This is not true. Most of the time the studio has a movie they want to make and hires a director that can make what they want into reality. At least when it comes to the big budget movies. A movie is the producer's movie. He's the director's boss on the production.

The idea of the free, creative director is an exaggerated dream among many fans. It's very rare the the director has free hands. When it comes to superhero movies I'd say that maybe Nolan had pretty much free hands, but no one else.

Of course it doesn't mean that the studio has to heavily interfere in all stages of production.
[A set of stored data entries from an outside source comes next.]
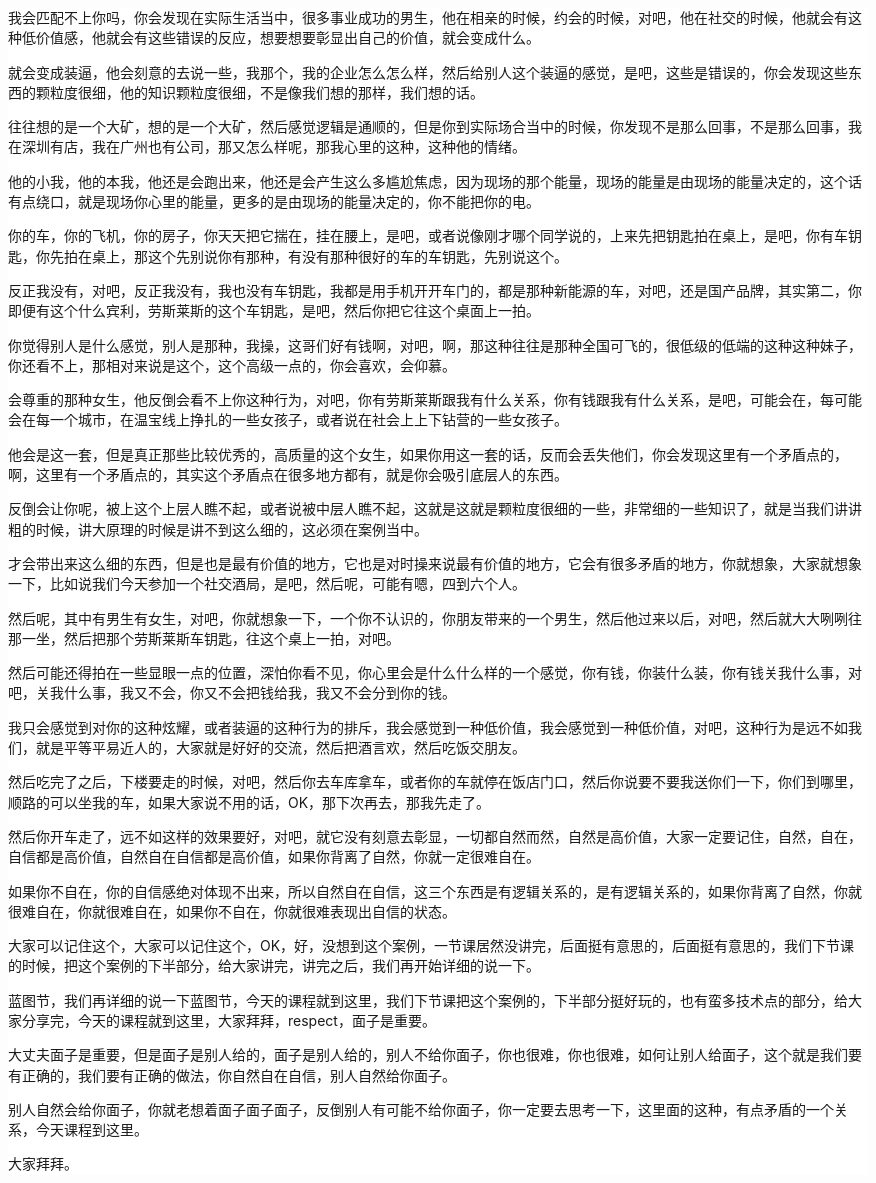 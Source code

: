 我会匹配不上你吗，你会发现在实际生活当中，很多事业成功的男生，他在相亲的时候，约会的时候，对吧，他在社交的时候，他就会有这种低价值感，他就会有这些错误的反应，想要想要彰显出自己的价值，就会变成什么。

就会变成装逼，他会刻意的去说一些，我那个，我的企业怎么怎么样，然后给别人这个装逼的感觉，是吧，这些是错误的，你会发现这些东西的颗粒度很细，他的知识颗粒度很细，不是像我们想的那样，我们想的话。

往往想的是一个大矿，想的是一个大矿，然后感觉逻辑是通顺的，但是你到实际场合当中的时候，你发现不是那么回事，不是那么回事，我在深圳有店，我在广州也有公司，那又怎么样呢，那我心里的这种，这种他的情绪。

他的小我，他的本我，他还是会跑出来，他还是会产生这么多尴尬焦虑，因为现场的那个能量，现场的能量是由现场的能量决定的，这个话有点绕口，就是现场你心里的能量，更多的是由现场的能量决定的，你不能把你的电。

你的车，你的飞机，你的房子，你天天把它揣在，挂在腰上，是吧，或者说像刚才哪个同学说的，上来先把钥匙拍在桌上，是吧，你有车钥匙，你先拍在桌上，那这个先别说你有那种，有没有那种很好的车的车钥匙，先别说这个。

反正我没有，对吧，反正我没有，我也没有车钥匙，我都是用手机开开车门的，都是那种新能源的车，对吧，还是国产品牌，其实第二，你即便有这个什么宾利，劳斯莱斯的这个车钥匙，是吧，然后你把它往这个桌面上一拍。

你觉得别人是什么感觉，别人是那种，我操，这哥们好有钱啊，对吧，啊，那这种往往是那种全国可飞的，很低级的低端的这种这种妹子，你还看不上，那相对来说是这个，这个高级一点的，你会喜欢，会仰慕。

会尊重的那种女生，他反倒会看不上你这种行为，对吧，你有劳斯莱斯跟我有什么关系，你有钱跟我有什么关系，是吧，可能会在，每可能会在每一个城市，在温宝线上挣扎的一些女孩子，或者说在社会上上下钻营的一些女孩子。

他会是这一套，但是真正那些比较优秀的，高质量的这个女生，如果你用这一套的话，反而会丢失他们，你会发现这里有一个矛盾点的，啊，这里有一个矛盾点的，其实这个矛盾点在很多地方都有，就是你会吸引底层人的东西。

反倒会让你呢，被上这个上层人瞧不起，或者说被中层人瞧不起，这就是这就是颗粒度很细的一些，非常细的一些知识了，就是当我们讲讲粗的时候，讲大原理的时候是讲不到这么细的，这必须在案例当中。

才会带出来这么细的东西，但是也是最有价值的地方，它也是对时操来说最有价值的地方，它会有很多矛盾的地方，你就想象，大家就想象一下，比如说我们今天参加一个社交酒局，是吧，然后呢，可能有嗯，四到六个人。

然后呢，其中有男生有女生，对吧，你就想象一下，一个你不认识的，你朋友带来的一个男生，然后他过来以后，对吧，然后就大大咧咧往那一坐，然后把那个劳斯莱斯车钥匙，往这个桌上一拍，对吧。

然后可能还得拍在一些显眼一点的位置，深怕你看不见，你心里会是什么什么样的一个感觉，你有钱，你装什么装，你有钱关我什么事，对吧，关我什么事，我又不会，你又不会把钱给我，我又不会分到你的钱。

我只会感觉到对你的这种炫耀，或者装逼的这种行为的排斥，我会感觉到一种低价值，我会感觉到一种低价值，对吧，这种行为是远不如我们，就是平等平易近人的，大家就是好好的交流，然后把酒言欢，然后吃饭交朋友。

然后吃完了之后，下楼要走的时候，对吧，然后你去车库拿车，或者你的车就停在饭店门口，然后你说要不要我送你们一下，你们到哪里，顺路的可以坐我的车，如果大家说不用的话，OK，那下次再去，那我先走了。

然后你开车走了，远不如这样的效果要好，对吧，就它没有刻意去彰显，一切都自然而然，自然是高价值，大家一定要记住，自然，自在，自信都是高价值，自然自在自信都是高价值，如果你背离了自然，你就一定很难自在。

如果你不自在，你的自信感绝对体现不出来，所以自然自在自信，这三个东西是有逻辑关系的，是有逻辑关系的，如果你背离了自然，你就很难自在，你就很难自在，如果你不自在，你就很难表现出自信的状态。

大家可以记住这个，大家可以记住这个，OK，好，没想到这个案例，一节课居然没讲完，后面挺有意思的，后面挺有意思的，我们下节课的时候，把这个案例的下半部分，给大家讲完，讲完之后，我们再开始详细的说一下。

蓝图节，我们再详细的说一下蓝图节，今天的课程就到这里，我们下节课把这个案例的，下半部分挺好玩的，也有蛮多技术点的部分，给大家分享完，今天的课程就到这里，大家拜拜，respect，面子是重要。

大丈夫面子是重要，但是面子是别人给的，面子是别人给的，别人不给你面子，你也很难，你也很难，如何让别人给面子，这个就是我们要有正确的，我们要有正确的做法，你自然自在自信，别人自然给你面子。

别人自然会给你面子，你就老想着面子面子面子，反倒别人有可能不给你面子，你一定要去思考一下，这里面的这种，有点矛盾的一个关系，今天课程到这里。

大家拜拜。
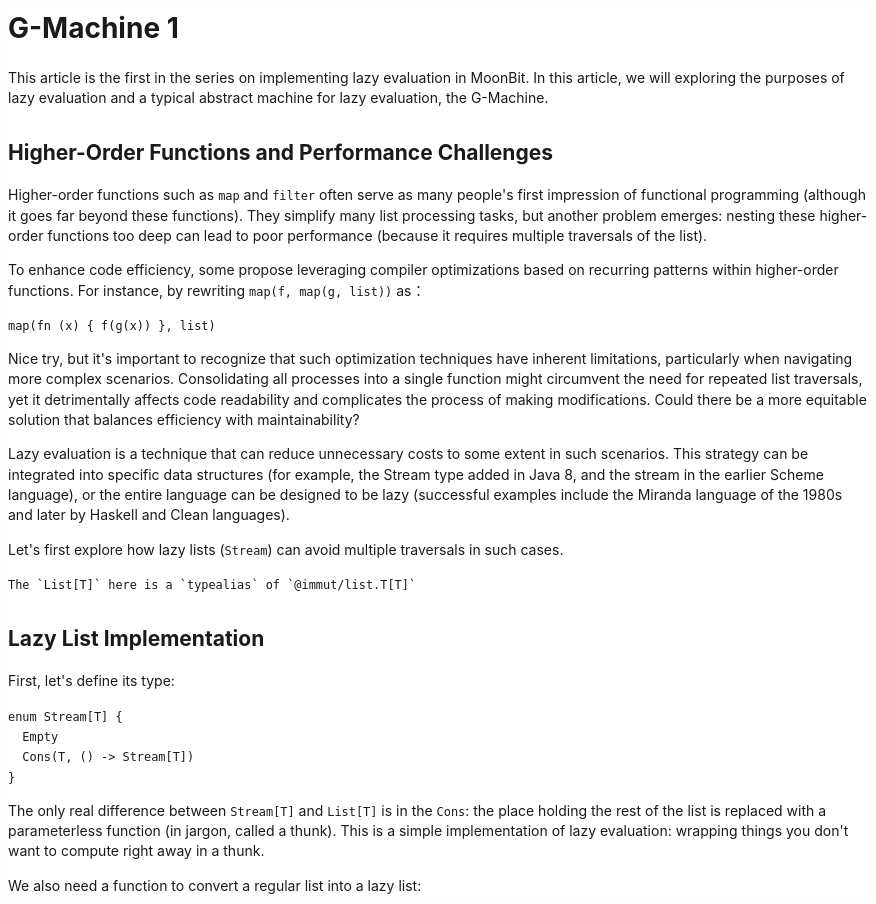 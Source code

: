 # G-Machine 1

This article is the first in the series on implementing lazy evaluation in MoonBit. In this article, we will exploring the purposes of lazy evaluation and a typical abstract machine for lazy evaluation, the G-Machine.

## Higher-Order Functions and Performance Challenges

Higher-order functions such as `map` and `filter` often serve as many people's first impression of functional programming (although it goes far beyond these functions). They simplify many list processing tasks, but another problem emerges: nesting these higher-order functions too deep can lead to poor performance (because it requires multiple traversals of the list).

To enhance code efficiency, some propose leveraging compiler optimizations based on recurring patterns within higher-order functions. For instance, by rewriting `map(f, map(g, list))` as：

```
map(fn (x) { f(g(x)) }, list)
```

Nice try, but it's important to recognize that such optimization techniques have inherent limitations, particularly when navigating more complex scenarios. Consolidating all processes into a single function might circumvent the need for repeated list traversals, yet it detrimentally affects code readability and complicates the process of making modifications. Could there be a more equitable solution that balances efficiency with maintainability?

Lazy evaluation is a technique that can reduce unnecessary costs to some extent in such scenarios. This strategy can be integrated into specific data structures (for example, the Stream type added in Java 8, and the stream in the earlier Scheme language), or the entire language can be designed to be lazy (successful examples include the Miranda language of the 1980s and later by Haskell and Clean languages).

Let's first explore how lazy lists (`Stream`) can avoid multiple traversals in such cases.

```{note}
The `List[T]` here is a `typealias` of `@immut/list.T[T]`
```

## Lazy List Implementation

First, let's define its type:

```moonbit
enum Stream[T] {
  Empty
  Cons(T, () -> Stream[T])
}
```

The only real difference between `Stream[T]` and `List[T]` is in the `Cons`: the place holding the rest of the list is replaced with a parameterless function (in jargon, called a thunk). This is a simple implementation of lazy evaluation: wrapping things you don't want to compute right away in a thunk.

We also need a function to convert a regular list into a lazy list:
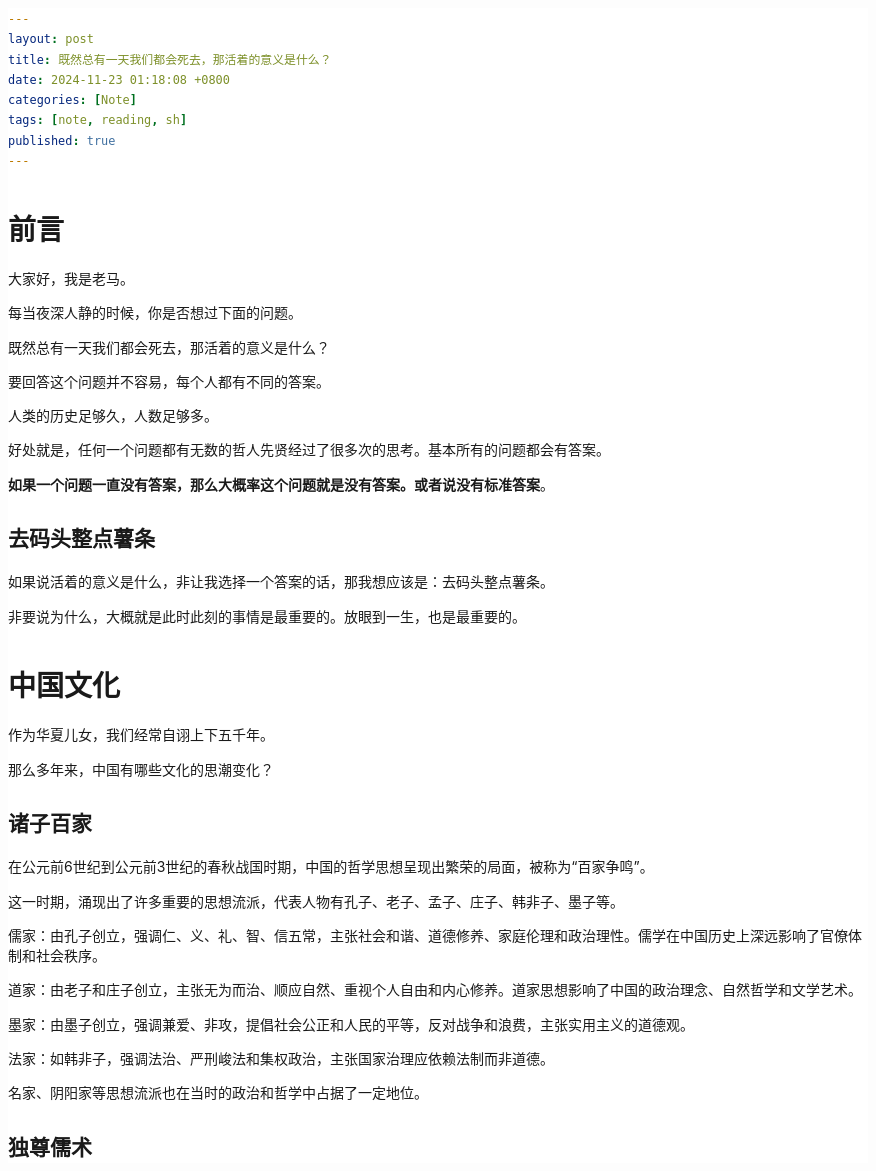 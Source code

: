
 ```yaml
---
layout: post
title: 既然总有一天我们都会死去，那活着的意义是什么？
date: 2024-11-23 01:18:08 +0800
categories: [Note]
tags: [note, reading, sh]
published: true
---
```


# 前言

大家好，我是老马。

每当夜深人静的时候，你是否想过下面的问题。

既然总有一天我们都会死去，那活着的意义是什么？

要回答这个问题并不容易，每个人都有不同的答案。

人类的历史足够久，人数足够多。

好处就是，任何一个问题都有无数的哲人先贤经过了很多次的思考。基本所有的问题都会有答案。

**如果一个问题一直没有答案，那么大概率这个问题就是没有答案。或者说没有标准答案**。

## 去码头整点薯条

如果说活着的意义是什么，非让我选择一个答案的话，那我想应该是：去码头整点薯条。

非要说为什么，大概就是此时此刻的事情是最重要的。放眼到一生，也是最重要的。

# 中国文化

作为华夏儿女，我们经常自诩上下五千年。

那么多年来，中国有哪些文化的思潮变化？

## 诸子百家

在公元前6世纪到公元前3世纪的春秋战国时期，中国的哲学思想呈现出繁荣的局面，被称为“百家争鸣”。

这一时期，涌现出了许多重要的思想流派，代表人物有孔子、老子、孟子、庄子、韩非子、墨子等。

儒家：由孔子创立，强调仁、义、礼、智、信五常，主张社会和谐、道德修养、家庭伦理和政治理性。儒学在中国历史上深远影响了官僚体制和社会秩序。

道家：由老子和庄子创立，主张无为而治、顺应自然、重视个人自由和内心修养。道家思想影响了中国的政治理念、自然哲学和文学艺术。

墨家：由墨子创立，强调兼爱、非攻，提倡社会公正和人民的平等，反对战争和浪费，主张实用主义的道德观。

法家：如韩非子，强调法治、严刑峻法和集权政治，主张国家治理应依赖法制而非道德。

名家、阴阳家等思想流派也在当时的政治和哲学中占据了一定地位。

## 独尊儒术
You mention Marvel Studios but James Gunn said he pretty much got to make everything the way he wanted, just because the studio approved of what he was doing. He wasn't just given the freedom to make his movie and then come to the studio with it though, they were checking to see if changes needed to be done, as is the norm.

With Deadpool it was a project that was being sold to the studio and since the budget was so low they were under less scrutiny. Of course much of that also lies in that the project was green lit due to fan response, so they kind of knew that it was working. Without that the issue wasn't even that they would have to have more scrutiny but rather that the studio wasn't even making the movie.
 
I love the first two Blades and Hellboy. The reason why they had low budget is their box offices. The reason why Hellboy 3 hasn't been made is the box office.

My point was/is that those movies had a lot of great and cool looking action scenes and special effects without having a huge budget. FYI, the low budgets for the first BLADE and HELLBOY movies had nothing to do with their box office.
 
None of those movies even cracked $100m domestic. The studios don't care if superhero tentpoles are well received if they aren't hits.

Very true. However, that wasn't my point. My point was/is that those movies had GREAT/COOL LOOKING ACTION/FIGHT SCENES AND SPECIAL EFFECTS on a lower budget.
 
I was wrong about the box office. Completely wrong.
 
To be fair, there's no guarantee that a DP sequel will do nearly as well as the first movie. TED had a $50M budget and had a domestic gross of $218M. TED 2 had a budget of $68M and grossed $81M. Just saying.
TED and Deadpool are two different things. I don't get your comparison at all.